平和ボケの集団的自衛権否定論者はトランプ氏提案にどう答えるのか

 

平和ボケの集団的自衛権否定論者はトランプ氏提案にどう答えるのか

2016.04.01

http://www.zakzak.co.jp/society/domestic/news/20160401/dms1604010830003-n1.htm

 


ドナルド・トランプ氏(AP)【拡大】

 米大統領選の共和党候補者選びで、ドナルド・トランプ氏が大躍進している。数々の過激な発言を繰り返しているが、日本として真剣に考えるべき課題も提供している。

 その一つが、安全保障問題だ。トランプ氏は、北大西洋条約機構NATO)や国連などの国際機関への資金分担は不相応に多いとし、日本や韓国、サウジアラビアといった同盟諸国との関係についても不公平だとしている。

 そして日本に対して、在日米軍の負担増額を要求し、できなければ撤退し、最終的には日本の核兵器保有を容認するとしている。

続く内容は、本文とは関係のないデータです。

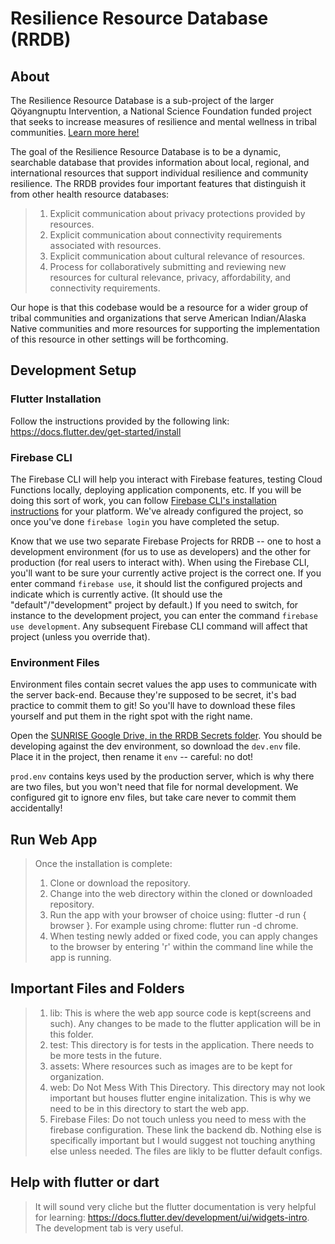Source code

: # Resilience Resource Database (RRDB)

## About
The Resilience Resource Database is a sub-project of the larger Qöyangnuptu Intervention, a National Science Foundation funded project that seeks to increase measures of resilience and mental wellness in tribal communities. [Learn more here!](https://sites.google.com/nau.edu/qoyangnuptu/home) 

The goal of the Resilience Resource Database is to be a dynamic, searchable database that provides information about local, regional, and international resources that support individual resilience and community resilience. The RRDB provides four important features that distinguish it from other health resource databases:

> 1) Explicit communication about privacy protections provided by resources. 
> 2) Explicit communication about connectivity requirements associated with resources. 
> 3) Explicit communication about cultural relevance of resources. 
> 4) Process for collaboratively submitting and reviewing new resources for cultural relevance, privacy, affordability, and connectivity requirements.

Our hope is that this codebase would be a resource for a wider group of tribal communities and organizations that serve American Indian/Alaska Native communities and more resources for supporting the implementation of this resource in other settings will be forthcoming. 

## Development Setup

### Flutter Installation

Follow the instructions provided by the following link: https://docs.flutter.dev/get-started/install

### Firebase CLI

The Firebase CLI will help you interact with Firebase features, testing Cloud Functions locally, deploying application components, etc. If you will be doing this sort of work, you can follow [Firebase CLI's installation instructions](https://firebase.google.com/docs/cli) for your platform. We've already configured the project, so once you've done `firebase login` you have completed the setup.

Know that we use two separate Firebase Projects for RRDB -- one to host a development environment (for us to use as developers) and the other for production (for real users to interact with). When using the Firebase CLI, you'll want to be sure your currently active project is the correct one. If you enter command `firebase use`, it should list the configured projects and indicate which is currently active. (It should use the "default"/"development" project by default.) If you need to switch, for instance to the development project, you can enter the command `firebase use development`. Any subsequent Firebase CLI command will affect that project (unless you override that).

### Environment Files

Environment files contain secret values the app uses to communicate with the server back-end. Because they're supposed to be secret, it's bad practice to commit them to git! So you'll have to download these files yourself and put them in the right spot with the right name.

Open the [SUNRISE Google Drive, in the RRDB Secrets folder](https://drive.google.com/drive/folders/1FZ4E5xWmeBb3uxIzHn8gFQy_Qw24IMOq). You should be developing against the dev environment, so download the `dev.env` file. Place it in the project, then rename it `env` -- careful: no dot!

`prod.env` contains keys used by the production server, which is why there are two files, but you won't need that file for normal development. We configured git to ignore env files, but take care never to commit them accidentally!

## Run Web App
> Once the installation is complete:
> 1) Clone or download the repository.
> 2) Change into the web directory within the cloned or downloaded repository.
> 3) Run the app with your browser of choice using: flutter -d run { browser }. For example using chrome: flutter run -d chrome.
> 4) When testing newly added or fixed code, you can apply changes to the browser by entering 'r' within the command line while the app is running.

## Important Files and Folders
> 1) lib: This is where the web app source code is kept(screens and such). Any changes to be made to the flutter application will be in this folder.
> 2) test: This directory is for tests in the application. There needs to be more tests in the future. 
> 3) assets: Where resources such as images are to be kept for organization.
> 4) web: Do Not Mess With This Directory. This directory may not look important but houses flutter engine initalization. This is why we need to be in this directory to start the web app.
> 5) Firebase Files: Do not touch unless you need to mess with the firebase configuration. These link the backend db. 
> Nothing else is specifically important but I would suggest not touching anything else unless needed. The files are likly to be flutter default configs.

## Help with flutter or dart
> It will sound very cliche but the flutter documentation is very helpful for learning: https://docs.flutter.dev/development/ui/widgets-intro. The development tab is very useful.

 トランプ氏の発言は、米国が日本を必ず守ってくれるという平和ボケ的発想を考え直すいい機会になる。

 防衛については、いろいろな立場がある。一つは非武装中立の立場で、国連などの場で外交努力をするが、自国による防衛をしないというものだ。この“お花畑”論を唱える人はいまも結構多い。

 防衛を行う場合、他国との共同防衛か自主防衛かという選択肢がある。前者は日米同盟を考えると現状に近い。後者は、対米追随ではなく完全自主防衛であれば、いずれ核兵器保有も視野に入れなければならない。

 日米同盟と自主防衛のコスト比較については、防衛大学校教授の武田康裕氏と武藤功氏による『コストを試算!日米同盟解体 国を守るのに、いくらかかるのか』(毎日新聞社)という本が参考になる。

 同書の中で、日米同盟のコストは1・7兆円、自主防衛コストは24~25・5兆円と書かれている。

自主防衛コストのうち20兆円程度は貿易縮小などの間接的な経済の悪影響が含まれており、これをどう見るかで意見が分かれるものの、日米同盟コストに今の防衛関係費を加えても6・7兆円であり、自主防衛コスト24~25・5兆円より小さいという結論は変わりないだろう。

 お花畑議論を論外として、日米安保と自主防衛のどちらを選ぶかというと、コストの問題から、現実問題としては日米安保にならざるを得ない。自主防衛とすれば、トランプ氏が言うようにいずれ核兵器まで行かざるを得ないので、日本としては選択しにくい。

 日米安保を維持する立場として、トランプ氏のように負担増を求めてきたとき、集団的自衛権を認めるか否かで、交渉スタイルは大きく異なる。

  集団的自衛権を認めれば、米国側も日米安保にメリットがあるので、日本側の負担は抑えられる。一方、集団的自衛権を認めないと、日本側の負担が際限なく大 きくなるか、米軍が撤退するかという事態になる。すると、集団的自衛権の否定は結果的に自主防衛、ひいては核保有の流れになってしまうだろう。